● Data shown:
§ §

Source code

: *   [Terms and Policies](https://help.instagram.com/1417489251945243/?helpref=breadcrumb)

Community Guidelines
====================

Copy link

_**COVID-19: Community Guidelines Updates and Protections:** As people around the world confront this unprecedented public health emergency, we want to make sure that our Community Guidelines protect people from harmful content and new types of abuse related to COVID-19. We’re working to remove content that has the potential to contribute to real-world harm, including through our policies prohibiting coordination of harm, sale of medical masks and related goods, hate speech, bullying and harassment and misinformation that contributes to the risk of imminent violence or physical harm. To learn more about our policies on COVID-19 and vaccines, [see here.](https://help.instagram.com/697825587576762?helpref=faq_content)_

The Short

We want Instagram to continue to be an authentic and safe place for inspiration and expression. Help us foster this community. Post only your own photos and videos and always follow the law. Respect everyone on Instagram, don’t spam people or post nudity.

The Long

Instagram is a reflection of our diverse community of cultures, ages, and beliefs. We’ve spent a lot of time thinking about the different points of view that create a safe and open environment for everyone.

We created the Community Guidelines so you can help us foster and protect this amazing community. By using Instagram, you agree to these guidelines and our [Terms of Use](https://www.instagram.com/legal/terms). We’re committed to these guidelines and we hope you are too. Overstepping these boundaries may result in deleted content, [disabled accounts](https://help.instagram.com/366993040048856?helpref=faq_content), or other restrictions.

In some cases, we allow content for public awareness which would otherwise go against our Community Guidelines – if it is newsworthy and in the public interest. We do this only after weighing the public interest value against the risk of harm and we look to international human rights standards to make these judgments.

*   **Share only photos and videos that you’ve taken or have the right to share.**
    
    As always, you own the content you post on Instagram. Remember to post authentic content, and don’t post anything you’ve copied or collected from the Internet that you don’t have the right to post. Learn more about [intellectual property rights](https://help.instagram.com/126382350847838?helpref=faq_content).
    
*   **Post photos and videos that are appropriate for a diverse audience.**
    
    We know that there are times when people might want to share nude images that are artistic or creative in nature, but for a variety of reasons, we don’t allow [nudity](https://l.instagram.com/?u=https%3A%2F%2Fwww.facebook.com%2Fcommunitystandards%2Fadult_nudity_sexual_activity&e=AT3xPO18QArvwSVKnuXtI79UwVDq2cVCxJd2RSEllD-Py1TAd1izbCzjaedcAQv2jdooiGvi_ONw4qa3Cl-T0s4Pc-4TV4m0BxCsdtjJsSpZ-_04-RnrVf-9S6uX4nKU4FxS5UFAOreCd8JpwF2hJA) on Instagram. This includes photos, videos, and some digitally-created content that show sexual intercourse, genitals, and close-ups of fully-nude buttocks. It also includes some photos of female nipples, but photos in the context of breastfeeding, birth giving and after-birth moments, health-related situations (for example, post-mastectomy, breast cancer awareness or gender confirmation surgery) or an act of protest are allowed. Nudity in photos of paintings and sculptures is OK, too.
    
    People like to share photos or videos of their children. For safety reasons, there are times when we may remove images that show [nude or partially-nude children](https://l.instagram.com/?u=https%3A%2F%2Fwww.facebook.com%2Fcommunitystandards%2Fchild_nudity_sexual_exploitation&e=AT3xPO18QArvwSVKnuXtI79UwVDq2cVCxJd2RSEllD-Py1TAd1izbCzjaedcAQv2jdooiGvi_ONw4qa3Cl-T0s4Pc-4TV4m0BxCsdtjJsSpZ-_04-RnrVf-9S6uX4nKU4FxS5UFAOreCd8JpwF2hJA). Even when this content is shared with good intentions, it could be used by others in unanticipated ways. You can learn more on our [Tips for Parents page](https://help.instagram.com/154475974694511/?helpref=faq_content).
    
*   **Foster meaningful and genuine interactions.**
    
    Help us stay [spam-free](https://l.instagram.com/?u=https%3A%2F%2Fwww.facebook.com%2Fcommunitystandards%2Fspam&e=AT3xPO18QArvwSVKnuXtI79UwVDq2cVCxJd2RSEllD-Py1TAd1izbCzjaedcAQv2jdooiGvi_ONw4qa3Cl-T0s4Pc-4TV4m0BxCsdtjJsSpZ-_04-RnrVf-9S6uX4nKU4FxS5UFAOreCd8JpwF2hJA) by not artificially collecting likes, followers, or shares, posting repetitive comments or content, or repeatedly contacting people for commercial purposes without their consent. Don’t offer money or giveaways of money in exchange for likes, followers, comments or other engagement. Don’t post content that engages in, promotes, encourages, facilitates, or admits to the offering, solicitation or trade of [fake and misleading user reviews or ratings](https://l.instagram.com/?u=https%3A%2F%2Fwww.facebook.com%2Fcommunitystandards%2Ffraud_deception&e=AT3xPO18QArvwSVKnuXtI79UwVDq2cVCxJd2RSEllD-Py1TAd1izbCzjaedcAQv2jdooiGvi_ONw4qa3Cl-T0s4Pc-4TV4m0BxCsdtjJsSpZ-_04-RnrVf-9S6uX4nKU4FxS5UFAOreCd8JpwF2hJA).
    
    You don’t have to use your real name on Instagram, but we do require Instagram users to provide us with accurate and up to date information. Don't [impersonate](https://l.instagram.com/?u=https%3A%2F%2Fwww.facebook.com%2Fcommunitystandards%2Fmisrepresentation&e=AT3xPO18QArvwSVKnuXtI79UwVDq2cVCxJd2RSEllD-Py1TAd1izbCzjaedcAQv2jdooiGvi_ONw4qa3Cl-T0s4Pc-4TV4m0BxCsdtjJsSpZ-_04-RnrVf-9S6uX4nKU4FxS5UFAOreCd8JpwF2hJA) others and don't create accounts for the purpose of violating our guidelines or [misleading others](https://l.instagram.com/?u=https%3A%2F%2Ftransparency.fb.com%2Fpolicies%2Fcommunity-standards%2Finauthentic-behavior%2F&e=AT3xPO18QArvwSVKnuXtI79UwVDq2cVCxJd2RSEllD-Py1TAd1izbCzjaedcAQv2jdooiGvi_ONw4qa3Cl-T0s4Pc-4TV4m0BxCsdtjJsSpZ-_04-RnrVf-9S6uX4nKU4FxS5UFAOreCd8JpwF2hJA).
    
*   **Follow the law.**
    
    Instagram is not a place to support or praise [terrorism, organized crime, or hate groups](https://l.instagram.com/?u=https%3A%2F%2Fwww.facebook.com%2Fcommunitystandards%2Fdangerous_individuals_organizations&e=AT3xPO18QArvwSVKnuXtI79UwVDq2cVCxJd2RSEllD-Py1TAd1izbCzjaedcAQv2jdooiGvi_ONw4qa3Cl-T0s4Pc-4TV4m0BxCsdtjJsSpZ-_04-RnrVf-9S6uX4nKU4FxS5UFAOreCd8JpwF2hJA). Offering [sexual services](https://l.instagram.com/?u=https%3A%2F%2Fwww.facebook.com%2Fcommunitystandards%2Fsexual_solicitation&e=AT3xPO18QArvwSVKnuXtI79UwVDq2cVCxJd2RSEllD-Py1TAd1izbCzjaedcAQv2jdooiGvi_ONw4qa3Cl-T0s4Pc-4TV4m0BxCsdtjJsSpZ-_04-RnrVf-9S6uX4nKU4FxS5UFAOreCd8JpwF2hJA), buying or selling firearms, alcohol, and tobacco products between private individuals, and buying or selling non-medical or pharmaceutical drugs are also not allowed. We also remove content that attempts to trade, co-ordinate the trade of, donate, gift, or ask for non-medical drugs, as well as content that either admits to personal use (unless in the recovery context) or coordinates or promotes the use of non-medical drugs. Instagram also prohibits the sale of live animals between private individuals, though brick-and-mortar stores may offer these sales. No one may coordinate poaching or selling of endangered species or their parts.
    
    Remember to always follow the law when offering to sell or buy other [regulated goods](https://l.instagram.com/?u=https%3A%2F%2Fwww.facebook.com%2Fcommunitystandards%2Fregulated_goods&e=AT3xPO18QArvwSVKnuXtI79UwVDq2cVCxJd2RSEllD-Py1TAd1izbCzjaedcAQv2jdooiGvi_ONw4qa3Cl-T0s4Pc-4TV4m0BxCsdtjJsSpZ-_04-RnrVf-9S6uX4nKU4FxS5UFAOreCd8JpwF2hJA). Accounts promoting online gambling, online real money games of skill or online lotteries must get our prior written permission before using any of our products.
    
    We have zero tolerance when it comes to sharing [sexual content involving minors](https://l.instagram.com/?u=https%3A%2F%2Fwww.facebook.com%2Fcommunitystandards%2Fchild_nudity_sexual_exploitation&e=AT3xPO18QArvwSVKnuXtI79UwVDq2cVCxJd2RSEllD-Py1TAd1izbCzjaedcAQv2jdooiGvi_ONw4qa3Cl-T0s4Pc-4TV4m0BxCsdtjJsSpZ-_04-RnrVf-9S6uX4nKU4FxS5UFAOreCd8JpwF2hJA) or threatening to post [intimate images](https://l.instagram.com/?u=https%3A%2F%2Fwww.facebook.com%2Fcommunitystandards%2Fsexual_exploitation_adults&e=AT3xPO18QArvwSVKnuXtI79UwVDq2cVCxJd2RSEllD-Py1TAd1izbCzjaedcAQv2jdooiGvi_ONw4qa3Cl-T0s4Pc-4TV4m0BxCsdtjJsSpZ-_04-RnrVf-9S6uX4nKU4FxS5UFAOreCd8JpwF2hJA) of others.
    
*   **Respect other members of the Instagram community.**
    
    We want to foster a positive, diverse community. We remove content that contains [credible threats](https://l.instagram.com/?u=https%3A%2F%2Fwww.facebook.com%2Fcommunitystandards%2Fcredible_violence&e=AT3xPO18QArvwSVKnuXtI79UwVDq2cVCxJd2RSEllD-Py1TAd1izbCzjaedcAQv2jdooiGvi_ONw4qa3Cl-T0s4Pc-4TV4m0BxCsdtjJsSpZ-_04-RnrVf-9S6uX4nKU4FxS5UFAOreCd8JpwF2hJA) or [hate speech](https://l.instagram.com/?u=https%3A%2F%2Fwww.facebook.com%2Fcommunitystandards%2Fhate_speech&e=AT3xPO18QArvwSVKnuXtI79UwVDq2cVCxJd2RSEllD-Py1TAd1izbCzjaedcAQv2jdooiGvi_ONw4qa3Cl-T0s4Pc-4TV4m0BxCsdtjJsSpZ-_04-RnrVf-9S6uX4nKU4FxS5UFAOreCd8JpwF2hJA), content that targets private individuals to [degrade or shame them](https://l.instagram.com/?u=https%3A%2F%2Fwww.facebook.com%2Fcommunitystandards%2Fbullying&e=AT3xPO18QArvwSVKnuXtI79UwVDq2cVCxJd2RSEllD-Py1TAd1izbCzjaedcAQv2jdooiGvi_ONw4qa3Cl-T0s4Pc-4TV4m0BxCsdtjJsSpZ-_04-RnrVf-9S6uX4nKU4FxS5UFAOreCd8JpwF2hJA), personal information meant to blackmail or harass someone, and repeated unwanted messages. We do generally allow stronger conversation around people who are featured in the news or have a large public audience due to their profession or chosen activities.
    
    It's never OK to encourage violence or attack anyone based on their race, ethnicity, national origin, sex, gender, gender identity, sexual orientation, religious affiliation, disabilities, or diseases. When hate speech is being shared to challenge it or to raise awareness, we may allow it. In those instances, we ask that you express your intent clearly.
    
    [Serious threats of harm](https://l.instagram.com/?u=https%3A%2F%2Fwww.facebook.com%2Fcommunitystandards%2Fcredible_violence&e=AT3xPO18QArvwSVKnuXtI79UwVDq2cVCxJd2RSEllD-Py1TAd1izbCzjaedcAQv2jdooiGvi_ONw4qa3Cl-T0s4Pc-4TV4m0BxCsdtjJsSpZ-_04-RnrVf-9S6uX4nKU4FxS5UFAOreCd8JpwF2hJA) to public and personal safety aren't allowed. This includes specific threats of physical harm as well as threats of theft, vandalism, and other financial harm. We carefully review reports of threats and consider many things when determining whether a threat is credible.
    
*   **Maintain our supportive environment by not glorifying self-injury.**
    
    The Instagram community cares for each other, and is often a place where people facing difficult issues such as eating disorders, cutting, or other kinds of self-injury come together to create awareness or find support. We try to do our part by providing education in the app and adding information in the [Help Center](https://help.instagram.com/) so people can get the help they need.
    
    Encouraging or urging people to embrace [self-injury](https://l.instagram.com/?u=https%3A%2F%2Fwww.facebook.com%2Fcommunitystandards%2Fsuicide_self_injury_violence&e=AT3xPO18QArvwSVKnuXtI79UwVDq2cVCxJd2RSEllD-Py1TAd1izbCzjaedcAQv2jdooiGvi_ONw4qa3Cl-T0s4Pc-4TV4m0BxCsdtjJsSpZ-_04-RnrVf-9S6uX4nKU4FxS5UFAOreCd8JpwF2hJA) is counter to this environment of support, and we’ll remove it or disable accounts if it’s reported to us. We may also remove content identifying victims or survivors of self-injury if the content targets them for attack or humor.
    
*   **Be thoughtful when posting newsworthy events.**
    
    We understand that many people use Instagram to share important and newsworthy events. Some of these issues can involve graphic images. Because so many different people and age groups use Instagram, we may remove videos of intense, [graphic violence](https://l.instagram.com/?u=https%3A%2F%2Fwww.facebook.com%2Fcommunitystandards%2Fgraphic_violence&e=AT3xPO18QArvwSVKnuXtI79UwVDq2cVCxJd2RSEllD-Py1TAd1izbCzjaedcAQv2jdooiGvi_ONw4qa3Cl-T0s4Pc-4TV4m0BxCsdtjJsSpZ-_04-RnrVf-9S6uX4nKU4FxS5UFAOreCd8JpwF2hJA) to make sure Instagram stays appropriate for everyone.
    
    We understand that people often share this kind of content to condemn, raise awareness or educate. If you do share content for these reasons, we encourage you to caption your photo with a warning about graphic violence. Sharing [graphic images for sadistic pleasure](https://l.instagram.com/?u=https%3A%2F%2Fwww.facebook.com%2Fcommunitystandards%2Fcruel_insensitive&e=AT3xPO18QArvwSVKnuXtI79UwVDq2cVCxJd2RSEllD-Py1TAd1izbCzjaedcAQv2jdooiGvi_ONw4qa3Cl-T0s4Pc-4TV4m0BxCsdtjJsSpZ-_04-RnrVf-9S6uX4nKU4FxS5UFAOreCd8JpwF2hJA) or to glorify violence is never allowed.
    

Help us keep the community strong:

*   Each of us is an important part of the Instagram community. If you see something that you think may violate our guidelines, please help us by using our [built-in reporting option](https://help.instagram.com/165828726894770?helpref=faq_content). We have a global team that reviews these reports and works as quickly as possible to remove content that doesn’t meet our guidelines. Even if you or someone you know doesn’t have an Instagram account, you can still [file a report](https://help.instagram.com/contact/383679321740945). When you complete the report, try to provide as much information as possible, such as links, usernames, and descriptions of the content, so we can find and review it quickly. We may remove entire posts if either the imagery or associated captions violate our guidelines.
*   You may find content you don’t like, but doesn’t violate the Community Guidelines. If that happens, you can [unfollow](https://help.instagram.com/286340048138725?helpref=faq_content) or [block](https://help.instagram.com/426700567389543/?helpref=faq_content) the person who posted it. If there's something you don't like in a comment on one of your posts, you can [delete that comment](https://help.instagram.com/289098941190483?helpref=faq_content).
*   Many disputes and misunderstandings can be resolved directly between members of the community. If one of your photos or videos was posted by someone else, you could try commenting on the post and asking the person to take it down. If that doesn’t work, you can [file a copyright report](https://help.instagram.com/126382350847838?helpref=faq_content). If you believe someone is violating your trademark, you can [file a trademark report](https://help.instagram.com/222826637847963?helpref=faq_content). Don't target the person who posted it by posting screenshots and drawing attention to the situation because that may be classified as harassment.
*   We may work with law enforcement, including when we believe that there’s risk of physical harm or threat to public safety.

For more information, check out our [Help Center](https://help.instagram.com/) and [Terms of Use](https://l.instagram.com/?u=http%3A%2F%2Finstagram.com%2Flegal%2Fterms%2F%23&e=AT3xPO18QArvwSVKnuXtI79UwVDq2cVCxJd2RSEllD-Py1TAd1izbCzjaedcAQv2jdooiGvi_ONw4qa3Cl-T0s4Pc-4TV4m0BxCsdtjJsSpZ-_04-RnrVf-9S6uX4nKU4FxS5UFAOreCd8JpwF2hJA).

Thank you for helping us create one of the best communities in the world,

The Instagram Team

§ §

● Task brief:
Among the entries above, how many lines hold the string "Respect"? Answer with the bare number.

● Answer to this problem:
2